In a meeting in Jerusalem with Israeli ambassadors, he declared: “European states’ silence in the face of the recurring diatribes of Erdogan, who calls our state a terror state, leads to the same murderous hatred against Jews in Europe.’’
His comments came after Erdogan, who has a longstanding record of anti-Semitic statements, criticized on Monday Israeli Prime Minister Benjamin Netanyahu for “daring” to attend an anti-terror solidarity march in Paris and accused Israel of committing “state terrorism” against the Palestinians.

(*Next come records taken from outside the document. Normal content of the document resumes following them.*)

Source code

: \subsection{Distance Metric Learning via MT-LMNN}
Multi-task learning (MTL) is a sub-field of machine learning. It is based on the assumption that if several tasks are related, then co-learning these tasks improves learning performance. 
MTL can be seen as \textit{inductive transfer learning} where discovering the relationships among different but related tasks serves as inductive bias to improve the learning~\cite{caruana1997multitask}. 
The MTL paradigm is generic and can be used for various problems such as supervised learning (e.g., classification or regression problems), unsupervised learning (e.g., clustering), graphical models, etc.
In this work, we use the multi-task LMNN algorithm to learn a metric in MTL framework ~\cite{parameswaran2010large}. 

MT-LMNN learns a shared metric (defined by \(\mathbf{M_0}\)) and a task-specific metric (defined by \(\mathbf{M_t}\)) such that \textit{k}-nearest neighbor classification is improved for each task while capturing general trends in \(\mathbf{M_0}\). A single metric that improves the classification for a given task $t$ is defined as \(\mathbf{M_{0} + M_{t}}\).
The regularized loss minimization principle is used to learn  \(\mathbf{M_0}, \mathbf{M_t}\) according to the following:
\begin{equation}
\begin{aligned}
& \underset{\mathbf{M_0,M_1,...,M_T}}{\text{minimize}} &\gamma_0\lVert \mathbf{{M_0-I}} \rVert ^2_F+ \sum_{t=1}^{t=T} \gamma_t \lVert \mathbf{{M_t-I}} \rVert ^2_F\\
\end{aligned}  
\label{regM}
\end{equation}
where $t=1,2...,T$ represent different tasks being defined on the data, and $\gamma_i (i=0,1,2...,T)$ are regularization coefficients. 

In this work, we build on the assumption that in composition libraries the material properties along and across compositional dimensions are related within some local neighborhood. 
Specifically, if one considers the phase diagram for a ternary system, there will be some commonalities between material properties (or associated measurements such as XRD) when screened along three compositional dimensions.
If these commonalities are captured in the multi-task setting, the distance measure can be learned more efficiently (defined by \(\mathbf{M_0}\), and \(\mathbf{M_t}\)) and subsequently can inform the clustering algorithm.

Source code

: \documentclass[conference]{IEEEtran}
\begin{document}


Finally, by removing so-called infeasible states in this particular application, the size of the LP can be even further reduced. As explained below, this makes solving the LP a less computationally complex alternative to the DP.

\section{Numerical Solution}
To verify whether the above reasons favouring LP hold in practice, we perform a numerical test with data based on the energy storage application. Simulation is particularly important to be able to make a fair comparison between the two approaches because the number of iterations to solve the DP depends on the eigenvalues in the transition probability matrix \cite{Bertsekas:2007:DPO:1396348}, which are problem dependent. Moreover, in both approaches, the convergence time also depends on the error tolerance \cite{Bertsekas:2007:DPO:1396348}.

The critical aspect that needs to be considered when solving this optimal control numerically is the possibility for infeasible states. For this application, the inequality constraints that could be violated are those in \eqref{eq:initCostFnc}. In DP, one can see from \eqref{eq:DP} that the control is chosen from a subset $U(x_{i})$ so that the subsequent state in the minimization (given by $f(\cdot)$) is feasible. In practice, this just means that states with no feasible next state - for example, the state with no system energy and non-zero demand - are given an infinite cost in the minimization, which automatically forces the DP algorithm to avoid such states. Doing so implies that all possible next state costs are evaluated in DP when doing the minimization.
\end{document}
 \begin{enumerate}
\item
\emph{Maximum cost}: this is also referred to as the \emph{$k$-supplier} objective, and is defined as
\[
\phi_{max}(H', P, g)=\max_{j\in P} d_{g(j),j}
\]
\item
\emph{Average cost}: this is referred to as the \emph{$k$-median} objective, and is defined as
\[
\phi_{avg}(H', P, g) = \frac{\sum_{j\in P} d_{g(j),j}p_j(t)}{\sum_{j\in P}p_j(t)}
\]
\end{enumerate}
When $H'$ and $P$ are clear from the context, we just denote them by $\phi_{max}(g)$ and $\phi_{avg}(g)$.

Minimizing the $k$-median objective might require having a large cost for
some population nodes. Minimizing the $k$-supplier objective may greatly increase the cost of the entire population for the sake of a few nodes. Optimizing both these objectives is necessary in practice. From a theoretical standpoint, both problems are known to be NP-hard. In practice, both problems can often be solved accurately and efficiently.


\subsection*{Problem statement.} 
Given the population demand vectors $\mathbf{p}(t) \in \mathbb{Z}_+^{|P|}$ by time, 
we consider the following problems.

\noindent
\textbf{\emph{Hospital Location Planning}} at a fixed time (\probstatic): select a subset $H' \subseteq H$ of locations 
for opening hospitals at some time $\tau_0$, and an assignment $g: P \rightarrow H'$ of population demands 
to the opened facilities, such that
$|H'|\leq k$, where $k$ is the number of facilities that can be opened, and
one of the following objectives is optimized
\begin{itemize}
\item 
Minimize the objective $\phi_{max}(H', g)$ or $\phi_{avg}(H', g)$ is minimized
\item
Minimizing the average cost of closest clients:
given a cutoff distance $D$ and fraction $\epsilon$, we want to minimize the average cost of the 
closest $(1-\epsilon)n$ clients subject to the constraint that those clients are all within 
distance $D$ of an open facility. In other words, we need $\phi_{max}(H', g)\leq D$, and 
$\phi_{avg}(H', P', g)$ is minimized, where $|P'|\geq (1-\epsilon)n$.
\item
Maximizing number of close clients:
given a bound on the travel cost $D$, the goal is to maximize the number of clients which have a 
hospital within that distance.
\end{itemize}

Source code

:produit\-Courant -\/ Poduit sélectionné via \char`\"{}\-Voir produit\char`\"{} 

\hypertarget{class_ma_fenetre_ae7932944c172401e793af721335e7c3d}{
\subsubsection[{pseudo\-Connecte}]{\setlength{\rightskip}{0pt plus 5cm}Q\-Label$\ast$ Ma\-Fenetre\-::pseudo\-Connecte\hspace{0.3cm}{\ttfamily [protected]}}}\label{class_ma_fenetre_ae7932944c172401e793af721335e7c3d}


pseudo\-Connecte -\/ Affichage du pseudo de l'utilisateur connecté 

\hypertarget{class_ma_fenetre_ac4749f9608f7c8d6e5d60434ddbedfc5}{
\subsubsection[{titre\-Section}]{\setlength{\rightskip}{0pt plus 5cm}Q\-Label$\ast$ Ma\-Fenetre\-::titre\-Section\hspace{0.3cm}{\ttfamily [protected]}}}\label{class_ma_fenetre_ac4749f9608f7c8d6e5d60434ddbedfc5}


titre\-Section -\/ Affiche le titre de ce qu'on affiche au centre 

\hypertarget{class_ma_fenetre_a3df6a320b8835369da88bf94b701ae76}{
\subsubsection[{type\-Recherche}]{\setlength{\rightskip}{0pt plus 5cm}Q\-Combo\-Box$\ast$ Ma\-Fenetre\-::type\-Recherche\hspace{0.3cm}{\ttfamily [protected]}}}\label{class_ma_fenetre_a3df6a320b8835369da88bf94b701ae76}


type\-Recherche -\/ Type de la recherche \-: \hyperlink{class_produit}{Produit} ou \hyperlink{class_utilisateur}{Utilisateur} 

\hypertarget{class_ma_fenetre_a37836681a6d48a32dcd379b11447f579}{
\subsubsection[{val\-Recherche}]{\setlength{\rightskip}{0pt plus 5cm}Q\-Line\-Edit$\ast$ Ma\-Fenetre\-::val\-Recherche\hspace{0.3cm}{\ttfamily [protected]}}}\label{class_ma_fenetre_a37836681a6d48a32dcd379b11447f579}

‘’It’s bad enough that leaders in Europe fail to condemn blatant human rights violations in Turkey itself,’’ Lieberman declared, “but their ignoring of the hatred and the incitement against Israel that this man cultivates is something that we cannot ignore.”
He added: “If one looks for the reasons for increasing anti-Semitism in Europe — why and how it happens — this is one of the reasons. The silence of the lambs of cultured Europe — the Europe of political correctness — in the face of an anti-Semitic neighborhood bully like Erdogan and his friends brings us back to the situation of the 1930s.”
The Israeli Foreign Minister also deplored international media coverage of the attack against the kosher supermarket in Paris, in which four Jews were killed.
“CNN, for example, tried to ignore the Jewish angle. When speaking of the incident at the Hyper Cacher store, the network’s journalist intentionally failed to mention that the store belonged to Jews and that the hostages and those killed were Jews who were targeted only because of their religion.’’
He continued, ‘’Across Europe, the discourse on the Paris attacks focused on freedom of expression, radicalism and Islamophobia. But the Jewish and anti-Semitism angles were not mentioned.’’
‘’And that’s especially grave in light of previous events,’’ he said in reference to the attacks on a Jewish school in Toulouse and the Brussels Jewish museum. “The ignoring of the Jewish angle is something we must not let pass silently,” he stressed.